Lo "sbarco" del pluricampione Luca Innocenzi a Faenza per il Borgo Durbecco ha destato un certo scalpore: siamo infatti passati da un periodo in cui la scuola Faentina riusciva a proiettarsi e ad imporsi al di fuori delle proprie mura (pensiamo solo alla Quintana di Ascoli negli anni '80 dove 5 cavalieri su 6 erano Manfredi), all'attualità in cui il Niballo ha necessità di "importare" cavalieri.

Nella settimana del Palio per parlare di questo argomento abbiamo deciso di fare una sorta di intervista doppia con due mostri sacri della manifestazione: Mario e Willer Giacomoni, affermatisi ben 19 volte nella manifestazione manfreda, tutte per il Rione Rosso.


  • Ciao Mario e ciao Willer, grazie per la disponibilità! La scuola faentina, dopo un passato glorioso in cui riusciva ad imporsi stabilmente in tutte le giostre d’Italia, sembra aver perso il proprio smalto, quali sono i motivi?

    • Mario: A parte il materiale umano di quella determinata generazione, molto dipendeva dal fatto che eravamo in possesso di scuderie: questo ci consentiva di avere a disposizione degli appassionati che cercavano di tirar su dei ragazzi, in particolare al Rosso con il compianto Walter Padovani, ma anche tutti gli altri Rioni hanno fatto il loro producendo talenti come Placci, Montefiori, i fratelli Capiani e tanti altri. Purtroppo negli anni tutto questo è andato perso a causa di svariate motivazioni come spese sempre più ingenti, cambi generazionali, il guardare solo al proprio orticello e una classe dirigente che non è stata colta: ora ci ritroviamo a non avere a disposizione 10 cavalieri per le nostre due manifestazioni. Spezzo una lancia a favore del mio Rione: il Rosso anche nei momenti più bui ha sempre cercato di privilegiare la scuola del Rione, con grandi risultati in alcuni casi e meno buoni in altri.

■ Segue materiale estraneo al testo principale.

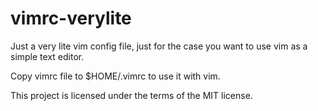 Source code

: # vimrc-verylite

Just a very lite vim config file, just for the case
you want to use vim as a simple text editor.

Copy vimrc file to $HOME/.vimrc to use it with vim.

This project is licensed under the terms of the MIT license.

    • Willer: Sicuramente gran parte del merito era dovuto alle scuderie rionali che permettevano, con un buon allenamento, di proiettarsi anche al di fuori della realtà Faentina, la svolta la diede però il mio maestro Gianfranco Ricci quando venne individuato da Walter Padovani: fino ad allora ci si allenava e si andava a cavallo solo il sabato e la domenica. Da qui ci fu una sorta di reazione a catena per la quale anche tutti gli altri cavalieri Faentini cominciarono a “prepararsi” allo stesso modo, e successivamente si andò anche a correre a Narni e in molte altre giostre. Io stesso, che per l’epoca potevo essere definito un semiprofessionista, ero avvantaggiato dal fatto di potermi allenare tutti i giorni. Successivamente c’è stato un netto calo della nostra scuola, anche dovuto alla questione del “vincolo” presente nella nostra giostra. C’è anche da dire che abbiamo vissuto un momento storico nel quale a Faenza erano presenti molte scuderie gestite da privati: quando questi ultimi hanno avuto meno risorse economiche a disposizione si è rotto il giocattolo, tutta la crescita del movimento si è bloccata e si sono persi quasi 15 anni. Ora i Faentini pensano “Ma tanto a noi basta fare la nostra giostra”, però poi non ci si può indignare se si arriva a dover chiamare dei cavalieri forestieri, ognuno crea da solo il proprio presente.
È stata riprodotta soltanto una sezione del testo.